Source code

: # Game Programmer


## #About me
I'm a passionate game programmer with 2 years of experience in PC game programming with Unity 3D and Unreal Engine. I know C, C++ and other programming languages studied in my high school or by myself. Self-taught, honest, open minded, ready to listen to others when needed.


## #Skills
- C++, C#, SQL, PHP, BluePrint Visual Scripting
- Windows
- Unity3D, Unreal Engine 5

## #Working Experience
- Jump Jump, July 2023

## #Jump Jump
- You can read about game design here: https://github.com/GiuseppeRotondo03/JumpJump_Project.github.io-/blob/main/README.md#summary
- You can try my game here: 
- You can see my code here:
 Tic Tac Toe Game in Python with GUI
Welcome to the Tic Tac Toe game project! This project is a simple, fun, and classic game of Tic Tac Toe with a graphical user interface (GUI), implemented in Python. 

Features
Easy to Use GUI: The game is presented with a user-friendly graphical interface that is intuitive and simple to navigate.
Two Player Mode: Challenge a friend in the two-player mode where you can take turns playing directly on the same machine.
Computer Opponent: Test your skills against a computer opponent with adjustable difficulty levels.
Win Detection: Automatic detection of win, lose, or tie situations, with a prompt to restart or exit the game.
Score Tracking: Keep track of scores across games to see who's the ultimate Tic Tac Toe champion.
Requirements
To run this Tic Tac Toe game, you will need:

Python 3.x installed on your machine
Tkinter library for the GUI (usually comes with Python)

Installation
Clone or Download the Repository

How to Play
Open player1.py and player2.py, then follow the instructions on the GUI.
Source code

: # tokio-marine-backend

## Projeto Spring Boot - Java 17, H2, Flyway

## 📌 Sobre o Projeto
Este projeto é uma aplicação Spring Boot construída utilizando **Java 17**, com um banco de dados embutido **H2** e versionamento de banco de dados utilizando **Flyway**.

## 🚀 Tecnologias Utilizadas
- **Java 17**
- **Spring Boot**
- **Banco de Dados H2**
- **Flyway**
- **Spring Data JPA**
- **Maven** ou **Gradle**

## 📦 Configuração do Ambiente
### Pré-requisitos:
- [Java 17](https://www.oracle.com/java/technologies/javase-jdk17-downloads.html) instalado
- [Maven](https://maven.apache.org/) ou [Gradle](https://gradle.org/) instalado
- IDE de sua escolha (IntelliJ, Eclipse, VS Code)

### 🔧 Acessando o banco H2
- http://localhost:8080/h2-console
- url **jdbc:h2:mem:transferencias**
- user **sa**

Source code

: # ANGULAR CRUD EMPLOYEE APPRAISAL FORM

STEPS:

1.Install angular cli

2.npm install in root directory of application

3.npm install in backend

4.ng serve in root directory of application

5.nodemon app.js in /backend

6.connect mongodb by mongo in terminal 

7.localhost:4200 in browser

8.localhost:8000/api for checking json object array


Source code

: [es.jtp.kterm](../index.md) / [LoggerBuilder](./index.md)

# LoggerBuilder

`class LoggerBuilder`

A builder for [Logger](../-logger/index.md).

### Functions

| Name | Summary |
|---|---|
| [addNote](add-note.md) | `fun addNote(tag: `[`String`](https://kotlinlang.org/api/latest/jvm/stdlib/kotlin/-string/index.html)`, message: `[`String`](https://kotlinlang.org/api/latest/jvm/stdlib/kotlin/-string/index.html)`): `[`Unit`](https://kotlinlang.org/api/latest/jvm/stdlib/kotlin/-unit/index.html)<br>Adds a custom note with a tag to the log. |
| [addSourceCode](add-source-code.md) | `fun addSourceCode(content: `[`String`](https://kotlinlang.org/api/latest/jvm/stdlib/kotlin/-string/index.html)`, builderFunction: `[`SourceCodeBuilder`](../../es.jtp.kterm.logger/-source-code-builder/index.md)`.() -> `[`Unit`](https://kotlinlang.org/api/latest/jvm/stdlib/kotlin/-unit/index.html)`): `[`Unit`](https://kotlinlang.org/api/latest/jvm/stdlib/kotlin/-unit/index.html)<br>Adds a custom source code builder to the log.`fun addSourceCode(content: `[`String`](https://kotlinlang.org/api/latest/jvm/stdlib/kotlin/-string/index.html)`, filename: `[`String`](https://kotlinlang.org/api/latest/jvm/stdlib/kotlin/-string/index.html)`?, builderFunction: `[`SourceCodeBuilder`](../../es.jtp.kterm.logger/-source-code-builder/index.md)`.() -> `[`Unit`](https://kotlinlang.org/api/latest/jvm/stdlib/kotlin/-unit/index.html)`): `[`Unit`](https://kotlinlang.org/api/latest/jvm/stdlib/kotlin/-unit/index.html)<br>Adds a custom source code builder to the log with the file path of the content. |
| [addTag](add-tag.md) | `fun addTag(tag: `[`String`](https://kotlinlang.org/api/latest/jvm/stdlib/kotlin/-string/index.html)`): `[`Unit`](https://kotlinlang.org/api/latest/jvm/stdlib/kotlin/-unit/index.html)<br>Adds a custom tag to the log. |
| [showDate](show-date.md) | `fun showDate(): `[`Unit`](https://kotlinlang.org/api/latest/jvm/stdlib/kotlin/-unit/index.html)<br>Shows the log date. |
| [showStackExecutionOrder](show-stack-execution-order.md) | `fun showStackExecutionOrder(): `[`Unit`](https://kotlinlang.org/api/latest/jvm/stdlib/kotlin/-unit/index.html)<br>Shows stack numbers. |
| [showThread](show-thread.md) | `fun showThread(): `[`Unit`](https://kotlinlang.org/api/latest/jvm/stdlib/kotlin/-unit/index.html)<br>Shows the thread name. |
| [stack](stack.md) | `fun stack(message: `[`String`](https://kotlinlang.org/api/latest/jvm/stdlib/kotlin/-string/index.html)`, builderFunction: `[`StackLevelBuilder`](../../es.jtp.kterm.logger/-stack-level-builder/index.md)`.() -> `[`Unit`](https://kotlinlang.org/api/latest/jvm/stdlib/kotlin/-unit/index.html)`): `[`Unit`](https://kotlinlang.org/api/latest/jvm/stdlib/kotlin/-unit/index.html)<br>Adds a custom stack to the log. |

• **WORK INSTRUCTIONS**
Exactly as they appear, please write out the lines from the opening of the listing above down to the line containing "Computer Opponent: Test", with both end lines included.

• **RESPONSE AREA**
Source code

: # Game Programmer


## #About me
I'm a passionate game programmer with 2 years of experience in PC game programming with Unity 3D and Unreal Engine. I know C, C++ and other programming languages studied in my high school or by myself. Self-taught, honest, open minded, ready to listen to others when needed.


## #Skills
- C++, C#, SQL, PHP, BluePrint Visual Scripting
- Windows
- Unity3D, Unreal Engine 5

## #Working Experience
- Jump Jump, July 2023

## #Jump Jump
- You can read about game design here: https://github.com/GiuseppeRotondo03/JumpJump_Project.github.io-/blob/main/README.md#summary
- You can try my game here: 
- You can see my code here:
 Tic Tac Toe Game in Python with GUI
Welcome to the Tic Tac Toe game project! This project is a simple, fun, and classic game of Tic Tac Toe with a graphical user interface (GUI), implemented in Python. 

Features
Easy to Use GUI: The game is presented with a user-friendly graphical interface that is intuitive and simple to navigate.
Two Player Mode: Challenge a friend in the two-player mode where you can take turns playing directly on the same machine.
Computer Opponent: Test your skills against a computer opponent with adjustable difficulty levels.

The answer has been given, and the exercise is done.